The International Association of Scientific, Technical and Medical Publishers (STM), alongside a global coalition of authors and rightsholders, has issued a joint statement expressing concern over the European Commission’s current approach to implementing the EU AI Act. The group points to a lack of ambition in the proposed implementation instruments—including the Code of Practice, the Guidelines, and the Transparency Template—and warns that these measures risk undermining the intended impact of the legislation.
A coalition of rightsholders representing authors, performers, publishers, producers, and related organizations across the European Union and beyond has issued the joint statement expressing formal dissatisfaction with the European Commission’s recently published implementation measures for the EU AI Act. These include the General Purpose AI (GPAI) Code of Practice, accompanying Guidelines, and the Template for disclosing training data summaries under Article 53.
The coalition states that, despite extensive and detailed engagement from rightsholder communities throughout the drafting process, the final implementation instruments fail to address long-standing concerns raised on behalf of creators and companies in Europe’s cultural and creative sectors. According to the statement, the resulting measures fall short of a balanced solution and do not provide adequate protection of intellectual property rights in the context of generative AI (GenAI).
The group recalls that Article 53(1)(c) and (d) of the EU AI Act was specifically intended to facilitate the exercise and enforcement of copyright and related rights under EU law in response to widespread unlicensed use of protected content by GenAI developers. The coalition contends that the views of those the provisions were designed to protect have been largely disregarded, while the interests of GenAI developers—who, they argue, continue to use copyrighted content without authorization—have been prioritized.
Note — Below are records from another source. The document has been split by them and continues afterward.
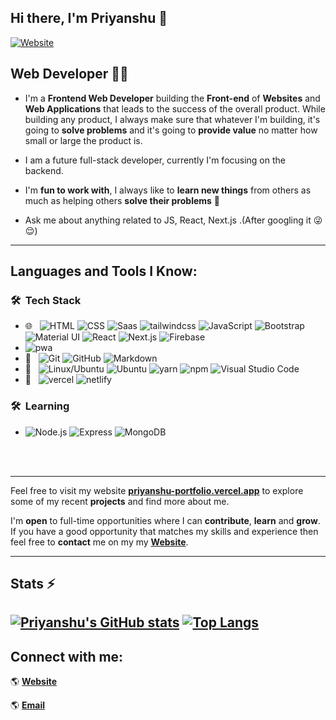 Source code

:

## Hi there, I'm Priyanshu 👋

[![Website](https://img.shields.io/website?label=priyanshu-portfolio.vercel.app&style=for-the-badge&url=https%3A%2F%2Fcodestackr.com)](https://priyanshu-portfolio.vercel.app/)

## Web Developer 👨‍💻

- I'm a **Frontend Web Developer** building the **Front-end** of **Websites** and **Web Applications** that leads to the success of the overall product. While building any product, I always make sure that whatever I'm building, it's going to **solve problems** and it's going to **provide value** no matter how small or large the product is.

- I am a future full-stack developer, currently I'm focusing on the backend.

- I'm **fun to work with**, I always like to **learn new things** from others as much as helping others **solve their problems** 🚀
- Ask me about anything related to JS, React, Next.js .(After googling it 😜😌)
---

## **Languages and Tools I Know**:


### 🛠 &nbsp;Tech Stack

- 🌐 &nbsp;
  ![HTML](https://img.shields.io/badge/-HTML-333333?style=flat&logo=HTML5)
  ![CSS](https://img.shields.io/badge/-CSS-333333?style=flat&logo=CSS3&logoColor=1572B6)
  ![Saas](https://img.shields.io/badge/-Sass-333333?style=flat&logo=sass&logoColor=1572B6)
  ![tailwindcss](https://img.shields.io/badge/-tailwind_css-333333?style=flat&logo=tailwindcss&logoColor=1572B6)
  ![JavaScript](https://img.shields.io/badge/-JavaScript-333333?style=flat&logo=javascript)
  ![Bootstrap](https://img.shields.io/badge/-Bootstrap-333333?style=flat&logo=bootstrap&logoColor=563D7C)
  ![Material UI](https://img.shields.io/badge/-Material_UI-333333?style=flat&logo=materialdesignicons&logoColor=563D7C)
  ![React](https://img.shields.io/badge/-React-333333?style=flat&logo=react)
  ![Next.js](https://img.shields.io/badge/-Next.js-333333?style=flat&logo=next.js)
  ![Firebase](https://img.shields.io/badge/-Firebase-333333?style=flat&logo=Firebase)
- ![pwa](https://img.shields.io/badge/-Progressive_Web_App-333333?style=flat&logo=pwa)
 - 🔧 &nbsp;
 ![Git](https://img.shields.io/badge/-Git-333333?style=flat&logo=git)
 ![GitHub](https://img.shields.io/badge/-GitHub-333333?style=flat&logo=github)
 ![Markdown](https://img.shields.io/badge/-Markdown-333333?style=flat&logo=markdown)
- 🔧 &nbsp;
  ![Linux/Ubuntu](https://img.shields.io/badge/-Linux-333333?style=flat&logo=linux)
  ![Ubuntu](https://img.shields.io/badge/-Ubuntu-333333?style=flat&logo=Ubuntu)
  ![yarn](https://img.shields.io/badge/-yarn-333333?style=flat&logo=yarn)
  ![npm](https://img.shields.io/badge/-npm-333333?style=flat&logo=npm)
  ![Visual Studio Code](https://img.shields.io/badge/-Visual%20Studio%20Code-333333?style=flat&logo=visual-studio-code&logoColor=007ACC)
- 🔧 &nbsp;
 ![vercel](https://img.shields.io/badge/-vercel-333333?style=flat&logo=vercel)
 ![netlify](https://img.shields.io/badge/-netlify-333333?style=flat&logo=netlify)
### 🛠 &nbsp;Learning
-
  ![Node.js](https://img.shields.io/badge/-Node.js-333333?style=flat&logo=node.js)
  ![Express](https://img.shields.io/badge/-Express-333333?style=flat&logo=Express)
  ![MongoDB](https://img.shields.io/badge/-MongoDB-333333?style=flat&logo=mongodb)

<br />
<br />

---

Feel free to visit my website **[priyanshu-portfolio.vercel.app](https://priyanshu-portfolio.vercel.app/)** to explore some of my recent **projects** and find more about me.

I'm **open** to full-time opportunities where I can **contribute**, **learn** and **grow**. If you have a good opportunity that matches my skills and experience then feel free to **contact** me on my my **[Website](https://priyanshu-portfolio.vercel.app/)**.


---

## **Stats** ⚡

[![Priyanshu's GitHub stats](https://github-readme-stats.vercel.app/api?username=priyanshupatwari)](https://github.com/anuraghazra/github-readme-stats)
[![Top Langs](https://github-readme-stats.vercel.app/api/top-langs/?username=priyanshupatwari&layout=compact)](https://github.com/anuraghazra/github-readme-stats)
---

## Connect with me:
🌎 **[Website](https://priyanshu-portfolio.vercel.app/)**

🌎 **[Email](mailto:patwaripriyanshu2021@gmail.com)**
The statement further warns that the current measures undermine the objectives of the EU AI Act, which had been welcomed by the cultural and creative sectors for promoting principles of responsible and trustworthy AI. The coalition emphasizes that these sectors, which collectively contribute nearly 7% of EU GDP and employ approximately 17 million professionals, now face increasing risks from unregulated GenAI deployments and content scraping practices.
Describing the adopted measures as ineffective in delivering transparency or accountability, the group asserts that the Code of Practice does not represent a fair or functional balance, and the training data Template fails to provide sufficient disclosure of copyright-protected materials used in GenAI training.
The coalition urges the European Commission to revise the implementation package and enforce Article 53 more robustly. It also calls on the European Parliament and Member States to scrutinize the process and outcomes to ensure that the EU AI Act fulfills its mandate to protect intellectual property rights in the evolving landscape of artificial intelligence. According to the statement, effective implementation is essential for safeguarding the interests of the scientific, cultural, and innovation sectors across the European Union.